# Exercise objective
Print the first line of the data below and every one after it, through the line containing "理解：如两自由度，当r<5.", exactly as written.

# Dataset records
▬▬▬▬▬▬▬▬▬▬
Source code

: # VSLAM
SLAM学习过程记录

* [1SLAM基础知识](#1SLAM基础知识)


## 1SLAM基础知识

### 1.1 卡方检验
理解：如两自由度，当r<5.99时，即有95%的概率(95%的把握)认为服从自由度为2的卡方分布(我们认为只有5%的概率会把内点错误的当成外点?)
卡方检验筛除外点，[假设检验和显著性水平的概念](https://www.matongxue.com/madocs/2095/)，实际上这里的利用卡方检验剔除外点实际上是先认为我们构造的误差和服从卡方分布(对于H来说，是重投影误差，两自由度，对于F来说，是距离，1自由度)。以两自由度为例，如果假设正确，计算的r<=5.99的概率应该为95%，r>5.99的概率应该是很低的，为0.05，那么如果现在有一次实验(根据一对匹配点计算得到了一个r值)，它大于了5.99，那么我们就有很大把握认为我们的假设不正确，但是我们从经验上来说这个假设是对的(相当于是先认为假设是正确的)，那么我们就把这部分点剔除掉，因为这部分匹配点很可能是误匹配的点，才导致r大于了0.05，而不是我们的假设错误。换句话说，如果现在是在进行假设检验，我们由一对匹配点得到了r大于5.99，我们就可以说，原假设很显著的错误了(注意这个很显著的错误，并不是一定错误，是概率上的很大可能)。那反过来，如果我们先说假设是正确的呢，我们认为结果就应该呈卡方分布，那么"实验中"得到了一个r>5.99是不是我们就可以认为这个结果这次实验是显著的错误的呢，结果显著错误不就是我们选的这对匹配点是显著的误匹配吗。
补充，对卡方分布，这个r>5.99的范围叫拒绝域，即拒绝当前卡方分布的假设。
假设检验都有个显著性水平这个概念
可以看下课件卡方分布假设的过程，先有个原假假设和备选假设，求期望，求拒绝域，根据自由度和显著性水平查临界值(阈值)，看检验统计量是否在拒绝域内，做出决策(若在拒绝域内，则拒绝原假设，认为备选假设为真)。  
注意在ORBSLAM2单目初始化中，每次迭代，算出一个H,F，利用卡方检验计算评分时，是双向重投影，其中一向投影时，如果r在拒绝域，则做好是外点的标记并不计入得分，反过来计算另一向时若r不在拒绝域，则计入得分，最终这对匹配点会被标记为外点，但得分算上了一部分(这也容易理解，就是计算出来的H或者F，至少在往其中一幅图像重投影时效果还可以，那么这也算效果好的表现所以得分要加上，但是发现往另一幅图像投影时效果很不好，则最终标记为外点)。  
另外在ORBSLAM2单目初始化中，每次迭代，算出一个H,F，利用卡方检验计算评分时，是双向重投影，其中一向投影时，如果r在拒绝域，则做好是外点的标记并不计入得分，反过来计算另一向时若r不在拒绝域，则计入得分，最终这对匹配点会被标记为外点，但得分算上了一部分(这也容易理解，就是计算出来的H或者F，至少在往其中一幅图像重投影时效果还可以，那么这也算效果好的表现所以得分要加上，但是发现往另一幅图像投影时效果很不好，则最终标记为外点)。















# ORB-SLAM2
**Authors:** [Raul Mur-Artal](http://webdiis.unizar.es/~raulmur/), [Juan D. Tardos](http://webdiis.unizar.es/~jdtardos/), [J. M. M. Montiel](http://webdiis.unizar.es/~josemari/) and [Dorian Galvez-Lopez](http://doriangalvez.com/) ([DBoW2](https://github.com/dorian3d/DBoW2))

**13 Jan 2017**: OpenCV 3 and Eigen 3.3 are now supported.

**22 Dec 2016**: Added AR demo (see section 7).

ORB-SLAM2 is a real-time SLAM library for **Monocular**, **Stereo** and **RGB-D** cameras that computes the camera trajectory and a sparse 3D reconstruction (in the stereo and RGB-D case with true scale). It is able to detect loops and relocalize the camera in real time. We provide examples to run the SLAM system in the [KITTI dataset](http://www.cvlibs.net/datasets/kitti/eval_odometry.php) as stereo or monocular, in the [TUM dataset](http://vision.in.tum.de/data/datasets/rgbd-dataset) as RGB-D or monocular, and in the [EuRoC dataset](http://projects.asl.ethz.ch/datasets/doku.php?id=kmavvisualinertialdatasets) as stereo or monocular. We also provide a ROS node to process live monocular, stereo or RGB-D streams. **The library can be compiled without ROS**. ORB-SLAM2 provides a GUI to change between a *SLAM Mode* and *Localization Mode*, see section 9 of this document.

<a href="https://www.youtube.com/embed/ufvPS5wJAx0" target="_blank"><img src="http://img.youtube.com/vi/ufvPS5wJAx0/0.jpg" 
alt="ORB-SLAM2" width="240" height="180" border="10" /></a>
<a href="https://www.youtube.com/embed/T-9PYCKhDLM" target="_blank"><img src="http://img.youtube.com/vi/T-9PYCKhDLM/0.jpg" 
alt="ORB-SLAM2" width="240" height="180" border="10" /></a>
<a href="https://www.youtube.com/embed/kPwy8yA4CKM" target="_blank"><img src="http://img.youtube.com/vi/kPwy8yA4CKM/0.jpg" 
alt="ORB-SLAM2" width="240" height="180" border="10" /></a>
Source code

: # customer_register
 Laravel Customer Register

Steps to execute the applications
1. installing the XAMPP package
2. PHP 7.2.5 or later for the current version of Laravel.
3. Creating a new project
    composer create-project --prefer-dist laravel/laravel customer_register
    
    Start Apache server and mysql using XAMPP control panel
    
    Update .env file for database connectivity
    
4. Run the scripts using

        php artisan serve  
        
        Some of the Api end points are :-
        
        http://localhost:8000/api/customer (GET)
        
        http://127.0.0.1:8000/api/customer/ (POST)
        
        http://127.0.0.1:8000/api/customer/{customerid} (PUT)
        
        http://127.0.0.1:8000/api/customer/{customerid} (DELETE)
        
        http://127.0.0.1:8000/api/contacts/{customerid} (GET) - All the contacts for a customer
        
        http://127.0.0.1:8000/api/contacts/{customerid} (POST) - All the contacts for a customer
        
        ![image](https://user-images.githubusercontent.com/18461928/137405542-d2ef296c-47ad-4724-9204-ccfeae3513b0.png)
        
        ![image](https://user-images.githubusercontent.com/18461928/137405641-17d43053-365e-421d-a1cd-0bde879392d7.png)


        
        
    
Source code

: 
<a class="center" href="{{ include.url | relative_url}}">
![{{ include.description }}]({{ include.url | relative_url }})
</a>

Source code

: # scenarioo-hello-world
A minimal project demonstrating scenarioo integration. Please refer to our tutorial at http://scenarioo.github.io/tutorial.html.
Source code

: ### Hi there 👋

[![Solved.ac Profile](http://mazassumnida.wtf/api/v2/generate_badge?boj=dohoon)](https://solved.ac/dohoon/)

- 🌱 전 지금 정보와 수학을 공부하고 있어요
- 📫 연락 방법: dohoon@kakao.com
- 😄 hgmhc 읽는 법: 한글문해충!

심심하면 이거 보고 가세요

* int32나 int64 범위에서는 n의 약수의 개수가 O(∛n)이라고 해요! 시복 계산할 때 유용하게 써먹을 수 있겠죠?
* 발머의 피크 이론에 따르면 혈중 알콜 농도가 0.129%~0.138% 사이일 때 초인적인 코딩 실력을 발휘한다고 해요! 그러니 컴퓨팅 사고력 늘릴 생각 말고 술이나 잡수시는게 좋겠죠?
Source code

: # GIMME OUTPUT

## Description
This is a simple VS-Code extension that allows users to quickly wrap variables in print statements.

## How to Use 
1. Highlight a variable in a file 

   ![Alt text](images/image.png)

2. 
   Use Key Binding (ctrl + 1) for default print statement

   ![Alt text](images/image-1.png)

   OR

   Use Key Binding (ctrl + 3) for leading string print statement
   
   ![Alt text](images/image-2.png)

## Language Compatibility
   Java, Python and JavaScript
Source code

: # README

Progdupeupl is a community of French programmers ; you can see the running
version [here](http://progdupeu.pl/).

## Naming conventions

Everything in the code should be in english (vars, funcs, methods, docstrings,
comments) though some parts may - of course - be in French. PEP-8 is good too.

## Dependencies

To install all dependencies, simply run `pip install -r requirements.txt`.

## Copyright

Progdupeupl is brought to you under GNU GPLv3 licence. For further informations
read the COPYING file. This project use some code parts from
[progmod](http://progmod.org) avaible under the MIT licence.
▬▬▬▬▬▬▬▬▬▬
# Answer to the exercise
Source code

: # VSLAM
SLAM学习过程记录

* [1SLAM基础知识](#1SLAM基础知识)


## 1SLAM基础知识

### 1.1 卡方检验
理解：如两自由度，当r<5.99时，即有95%的概率(95%的把握)认为服从自由度为2的卡方分布(我们认为只有5%的概率会把内点错误的当成外点?)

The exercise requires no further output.